View Full Version : Need advice PLEASE. Feeling desperate
10-10-2007, 10:54 PM
My name is Melissa. Im 37 and I was diagnosed with Antiphosphoipid syndrome, raynauds, along with the possibility of Lupus, 5 years ago. I was so sick I felt like I was dying. I had all the symptoms of Lupus but a negative ANA. I had an extremely high phospholipid count. I was put on Plaquenil and my Phospholipid numbers went down. I felt like a new person. Now, I am having what feels like a severe flare up. I am SO SICK again and have all the same terrible symptoms I had before. I have almost every symptom except the malar rash. I was on prednisone for a week and I felt a bit better but not "well". I got my blood work done (before the pred) and just got it back. It was NORMAL. Nothing was elevated except for a slight elevated red blood count and a low white blood count (dr. said it was not a big deal). My rheumatologist said that I cannot possibly be in a flare up or my blood work would show it. Is this true???? Can I be having a flare up and have normal blood counts? Should I insist on starting the plaquenil again? My dr. wants me to see a neurologist as I have signs of neuropathy but I don't see how neuropathy can make me feel as sick as I did when I was in an active auto-immune flare up before. I have been sick now for 3 weeks. I have fever's everyday. I know this is a flare up but I can't convince my doctor of it. I have a 2 year old and am feeling so depressed that I don't feel well. Does anyone have any advice for me?

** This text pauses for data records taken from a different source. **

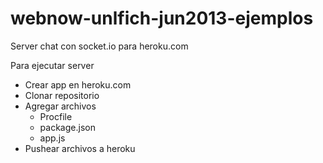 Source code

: webnow-unlfich-jun2013-ejemplos
===============================

Server chat con socket.io  para heroku.com

Para ejecutar server
- Crear app en heroku.com
- Clonar repositorio
- Agregar archivos
    - Procfile
    - package.json
    - app.js
- Pushear archivos a heroku

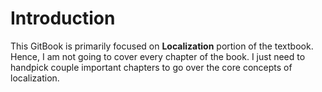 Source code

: # Introduction

This GitBook is primarily focused on **Localization** portion of the textbook. Hence, I am not going
to cover every chapter of the book. I just need to handpick couple important chapters to go over the
core concepts of localization.


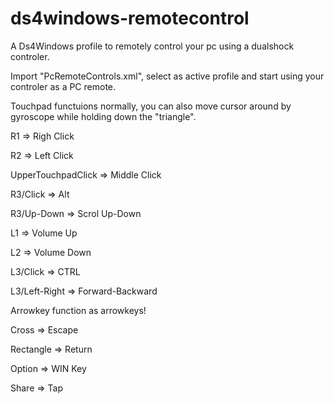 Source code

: # ds4windows-remotecontrol
A Ds4Windows profile to remotely control your pc using a dualshock controler.

Import "PcRemoteControls.xml", select as active profile and start using your controler as a PC remote.

Touchpad functuions normally, you can also move cursor around by gyroscope while holding down the "triangle".

R1 => Righ Click

R2 => Left Click

UpperTouchpadClick => Middle Click

R3/Click => Alt

R3/Up-Down => Scrol Up-Down

L1 => Volume Up

L2 => Volume Down

L3/Click => CTRL

L3/Left-Right => Forward-Backward

Arrowkey function as arrowkeys!

Cross => Escape

Rectangle => Return

Option => WIN Key

Share => Tap
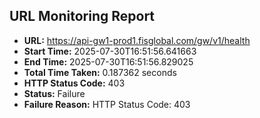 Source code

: ## URL Monitoring Report

- **URL:** https://api-gw1-prod1.fisglobal.com/gw/v1/health
- **Start Time:** 2025-07-30T16:51:56.641663
- **End Time:** 2025-07-30T16:51:56.829025
- **Total Time Taken:** 0.187362 seconds
- **HTTP Status Code:** 403
- **Status:** Failure
- **Failure Reason:** HTTP Status Code: 403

Thank you to anyone who answers,
10-10-2007, 10:58 PM
I have read that even though your blood work comes back normal, you can still have lupus or a flare up of it. I have even read how some people feel terrible, but their blood work comes back normal, but while when they feel well, their blood work comes back abnormal. I guess that's one of the things that makes it very tricky. I would suggest maybe getting a second opinion from another rheumatologist. Good luck and I hope you feel better!
10-11-2007, 06:33 AM
First of all, I understand your frustration. It is hard isn't it and I am so sorry you are on the merry-go-round of who, what, how come and why?
I would think regardless of having a diagnosis your symptoms should be treated until they can accurately diagnose you. I sometimes believe doctors don't realize how we need a specific diagnose, which leads to our frustration and stress. With that in mind, I am sure doctors refrain from giving such a precise diagnosis becauses they really are not sure either. Nevertheless your symptoms should not go untreated.
What is your flare like? Everyones symptoms are different and maybe someone can suggest how to help minimize your symptoms. Continue to seek medical attention, see the neurologist and etc. Even though you don't have that "diagnose" treat, care for yourself as if you do. Eliminate the stress, stop fretting over an accurate diagnose, eat an anti-inflammation diet, light exercise, proper sleep. Joint pain? Use water therapy, hot and cold packs. Pain medication? Wear sunscreen...and etc.
And I have read you can have a negative ANA and still have Lupus.
How long were you on the Plaquenil? And why did they take you off?
Creat a journal of all our symptoms, when they happen..regardless how small they seem to you. Every detail can lead to a proper diagnose. Keep track when you feel worse, and what seems to have caused it. This can help you too to avoid the things that aggravate it and also a great tool for a doctor.
Most important, stop stressing over a diagnose it only makes it worse. I am learning too not to stress over life.
Hope this helps a bit. Post often, ask...someone here will always help in all ways that we need. Understanding, knowledge, health care suggestions, ideas on how to live with a chronic disease and a family life with children easier and guidance through the medical maze....
Breathe in deep and exhale slowly.
10-11-2007, 09:41 AM
Maybe I should make it clear that I have APS (antiphospholipid syndrome) which is usually secondary to Lupus (I hope you all have been tested for it). It causes illness, heart attacks, strokes & blood clots. Most young women die from this disease without even knowing they have it. BUT, a large amount of Lupus patients have the high phospholipids in their blood. So, 5 years ago I was deathly ill. I had extremely high phopho count, hence, the auto-immune disease. I was put on plaquenil and plavix and got better.
I have had flare ups before but the week of Prednisone therapy helped me. Now I am extemely sick again with all the same symptoms... fatigue, fever, sores in my norse, nausea, flu-like symptoms, sun sensitivity, feeling worse on exhurtion, joint pain, etc. I have been like this for 3 weeks now. I was much sicker, 3 days prior to my period and thought maybe that was the problem. NOPE. The pred. didn't completly help me this time and my blood counts were NRMAL. My rheumatologist said I am NOT having a flare up or my blood work would show it. I don't need a Lupus diagnosis, I know I have APS (a similar auto-immune disease). My main question was can you be in a flare up with negative blood work? I want to start the plaquenil again. I can't live like this. Doctors somehow seem to think that if your bloodwork doesn't show anything then it is all in your head.
Thank you for all your wonderful advice. I look forward to speaking with you all more.
10-11-2007, 10:18 AM
The short...95-98% of persons with lupus have a positive test for ANA. Therefore, less than 5% of people can have a negative ANA test, and still have lupus. A person can have a positive ANA and not have Lupus. So, yes, you can be in a flare and be negative.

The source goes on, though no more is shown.